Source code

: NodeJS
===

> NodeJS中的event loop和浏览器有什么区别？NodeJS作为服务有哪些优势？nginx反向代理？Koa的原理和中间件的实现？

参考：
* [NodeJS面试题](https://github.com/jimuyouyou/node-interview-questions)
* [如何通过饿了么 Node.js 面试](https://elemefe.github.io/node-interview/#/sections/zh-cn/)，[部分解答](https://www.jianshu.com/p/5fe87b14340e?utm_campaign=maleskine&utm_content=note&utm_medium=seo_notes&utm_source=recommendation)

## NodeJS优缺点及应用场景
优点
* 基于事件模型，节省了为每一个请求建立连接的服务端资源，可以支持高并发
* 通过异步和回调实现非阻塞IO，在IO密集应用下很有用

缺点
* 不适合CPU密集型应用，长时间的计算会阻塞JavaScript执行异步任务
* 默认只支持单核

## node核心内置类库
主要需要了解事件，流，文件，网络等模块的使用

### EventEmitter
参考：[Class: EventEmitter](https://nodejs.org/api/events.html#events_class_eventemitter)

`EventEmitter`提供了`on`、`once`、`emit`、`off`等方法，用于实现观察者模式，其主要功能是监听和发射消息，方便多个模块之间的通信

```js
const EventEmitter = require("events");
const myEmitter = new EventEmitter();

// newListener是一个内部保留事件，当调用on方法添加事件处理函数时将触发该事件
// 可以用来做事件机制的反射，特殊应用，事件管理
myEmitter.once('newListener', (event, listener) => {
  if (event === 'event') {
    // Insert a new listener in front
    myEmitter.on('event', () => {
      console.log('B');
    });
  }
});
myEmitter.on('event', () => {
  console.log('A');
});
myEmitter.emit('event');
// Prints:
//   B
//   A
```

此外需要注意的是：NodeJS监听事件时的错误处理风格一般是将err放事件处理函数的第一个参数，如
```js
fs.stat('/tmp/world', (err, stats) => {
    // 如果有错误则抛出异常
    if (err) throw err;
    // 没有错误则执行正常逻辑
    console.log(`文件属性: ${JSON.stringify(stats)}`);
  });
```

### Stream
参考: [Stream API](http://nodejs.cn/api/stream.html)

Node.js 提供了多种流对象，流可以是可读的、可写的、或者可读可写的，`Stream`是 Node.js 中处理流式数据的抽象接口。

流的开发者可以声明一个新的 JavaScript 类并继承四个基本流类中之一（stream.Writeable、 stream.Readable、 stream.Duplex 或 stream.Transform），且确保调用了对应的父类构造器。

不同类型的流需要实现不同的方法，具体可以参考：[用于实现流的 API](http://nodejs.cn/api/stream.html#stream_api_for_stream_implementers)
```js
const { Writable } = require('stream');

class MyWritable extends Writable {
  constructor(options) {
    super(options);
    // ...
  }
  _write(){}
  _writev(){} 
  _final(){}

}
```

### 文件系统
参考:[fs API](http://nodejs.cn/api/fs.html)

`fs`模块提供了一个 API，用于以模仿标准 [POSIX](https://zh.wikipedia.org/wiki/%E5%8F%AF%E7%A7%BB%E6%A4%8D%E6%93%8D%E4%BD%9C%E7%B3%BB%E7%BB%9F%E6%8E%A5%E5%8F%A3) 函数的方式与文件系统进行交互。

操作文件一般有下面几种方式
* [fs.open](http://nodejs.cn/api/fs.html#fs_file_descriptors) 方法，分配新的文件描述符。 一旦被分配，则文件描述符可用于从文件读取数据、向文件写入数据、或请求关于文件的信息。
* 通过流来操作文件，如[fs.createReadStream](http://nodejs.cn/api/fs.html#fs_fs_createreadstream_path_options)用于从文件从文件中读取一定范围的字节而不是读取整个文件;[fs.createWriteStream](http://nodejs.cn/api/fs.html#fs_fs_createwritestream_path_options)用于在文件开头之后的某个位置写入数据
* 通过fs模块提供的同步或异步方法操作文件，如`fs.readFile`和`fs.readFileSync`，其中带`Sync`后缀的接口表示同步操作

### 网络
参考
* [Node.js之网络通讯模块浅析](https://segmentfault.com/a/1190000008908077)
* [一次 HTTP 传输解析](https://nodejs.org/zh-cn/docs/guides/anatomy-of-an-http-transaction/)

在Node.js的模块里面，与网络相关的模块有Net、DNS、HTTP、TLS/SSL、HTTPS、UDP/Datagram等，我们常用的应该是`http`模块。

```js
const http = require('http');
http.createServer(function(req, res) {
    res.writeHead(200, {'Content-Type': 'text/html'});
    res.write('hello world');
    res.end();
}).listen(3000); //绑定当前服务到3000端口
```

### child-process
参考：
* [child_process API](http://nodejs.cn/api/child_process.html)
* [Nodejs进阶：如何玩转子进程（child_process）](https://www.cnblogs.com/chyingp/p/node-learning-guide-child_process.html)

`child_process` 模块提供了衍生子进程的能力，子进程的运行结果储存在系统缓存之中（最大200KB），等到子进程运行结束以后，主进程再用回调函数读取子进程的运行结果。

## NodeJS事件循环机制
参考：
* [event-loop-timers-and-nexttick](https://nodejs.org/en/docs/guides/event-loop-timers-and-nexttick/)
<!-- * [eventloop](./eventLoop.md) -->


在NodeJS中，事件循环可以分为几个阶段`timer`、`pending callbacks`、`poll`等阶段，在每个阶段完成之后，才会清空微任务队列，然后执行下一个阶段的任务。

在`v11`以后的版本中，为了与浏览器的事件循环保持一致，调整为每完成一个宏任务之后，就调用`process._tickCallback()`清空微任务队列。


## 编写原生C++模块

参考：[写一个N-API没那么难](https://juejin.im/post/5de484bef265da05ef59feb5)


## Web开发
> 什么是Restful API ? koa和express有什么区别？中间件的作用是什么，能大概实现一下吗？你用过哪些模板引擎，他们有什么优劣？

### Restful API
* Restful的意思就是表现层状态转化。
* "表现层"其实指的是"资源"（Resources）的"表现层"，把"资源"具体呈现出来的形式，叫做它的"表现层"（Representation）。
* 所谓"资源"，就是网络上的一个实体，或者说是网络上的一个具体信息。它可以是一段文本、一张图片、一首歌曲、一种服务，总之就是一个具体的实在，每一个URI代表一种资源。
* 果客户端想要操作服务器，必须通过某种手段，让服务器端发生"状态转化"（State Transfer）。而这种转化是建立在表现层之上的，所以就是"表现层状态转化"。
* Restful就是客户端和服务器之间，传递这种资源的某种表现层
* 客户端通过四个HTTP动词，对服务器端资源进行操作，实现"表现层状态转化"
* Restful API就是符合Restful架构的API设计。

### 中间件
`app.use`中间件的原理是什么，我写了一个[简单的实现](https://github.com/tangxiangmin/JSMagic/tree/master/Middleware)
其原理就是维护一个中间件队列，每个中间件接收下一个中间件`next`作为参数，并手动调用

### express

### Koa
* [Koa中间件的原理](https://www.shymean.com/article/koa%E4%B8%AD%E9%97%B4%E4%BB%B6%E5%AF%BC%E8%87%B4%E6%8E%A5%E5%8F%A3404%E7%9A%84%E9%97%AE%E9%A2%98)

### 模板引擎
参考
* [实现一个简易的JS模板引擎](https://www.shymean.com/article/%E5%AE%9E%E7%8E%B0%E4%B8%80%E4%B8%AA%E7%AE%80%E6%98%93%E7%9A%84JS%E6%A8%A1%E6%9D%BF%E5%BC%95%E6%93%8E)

____

▶ **Action item**
Return every line from the entries above that includes the word "docs".

▶ **Reply**
* [一次 HTTP 传输解析](https://nodejs.org/zh-cn/docs/guides/anatomy-of-an-http-transaction/)
* [event-loop-timers-and-nexttick](https://nodejs.org/en/docs/guides/event-loop-timers-and-nexttick/)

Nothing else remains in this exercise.